··· Exercise material
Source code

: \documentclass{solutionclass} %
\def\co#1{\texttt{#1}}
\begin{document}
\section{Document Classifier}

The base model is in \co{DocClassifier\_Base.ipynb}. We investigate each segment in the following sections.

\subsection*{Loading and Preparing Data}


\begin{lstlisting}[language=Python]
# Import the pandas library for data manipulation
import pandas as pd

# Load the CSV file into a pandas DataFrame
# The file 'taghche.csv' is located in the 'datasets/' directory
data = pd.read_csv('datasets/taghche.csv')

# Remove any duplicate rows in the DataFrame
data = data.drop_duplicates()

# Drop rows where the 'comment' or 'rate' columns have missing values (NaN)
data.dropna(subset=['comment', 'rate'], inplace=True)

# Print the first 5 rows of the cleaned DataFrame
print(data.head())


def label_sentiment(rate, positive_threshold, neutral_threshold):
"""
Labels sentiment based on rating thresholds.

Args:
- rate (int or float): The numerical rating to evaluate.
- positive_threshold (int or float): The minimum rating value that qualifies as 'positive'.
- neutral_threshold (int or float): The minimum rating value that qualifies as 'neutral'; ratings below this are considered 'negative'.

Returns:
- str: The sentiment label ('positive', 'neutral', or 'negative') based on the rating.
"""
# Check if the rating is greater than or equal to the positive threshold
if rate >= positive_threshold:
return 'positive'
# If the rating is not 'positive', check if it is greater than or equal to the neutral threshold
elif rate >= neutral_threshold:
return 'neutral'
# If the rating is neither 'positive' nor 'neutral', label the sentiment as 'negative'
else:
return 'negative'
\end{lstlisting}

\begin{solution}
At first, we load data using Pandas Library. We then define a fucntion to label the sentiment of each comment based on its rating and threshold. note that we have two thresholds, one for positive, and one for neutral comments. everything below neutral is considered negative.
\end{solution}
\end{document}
······
_Task directions_
When you reach the line containing "data = data.drop_duplicates()" in the data above, start copying exactly, and stop after the line containing "- positive_threshold (int".

_Result of this task_
data = data.drop_duplicates()

# Drop rows where the 'comment' or 'rate' columns have missing values (NaN)
data.dropna(subset=['comment', 'rate'], inplace=True)

# Print the first 5 rows of the cleaned DataFrame
print(data.head())


def label_sentiment(rate, positive_threshold, neutral_threshold):
"""
Labels sentiment based on rating thresholds.

Args:
- rate (int or float): The numerical rating to evaluate.
- positive_threshold (int or float): The minimum rating value that qualifies as 'positive'.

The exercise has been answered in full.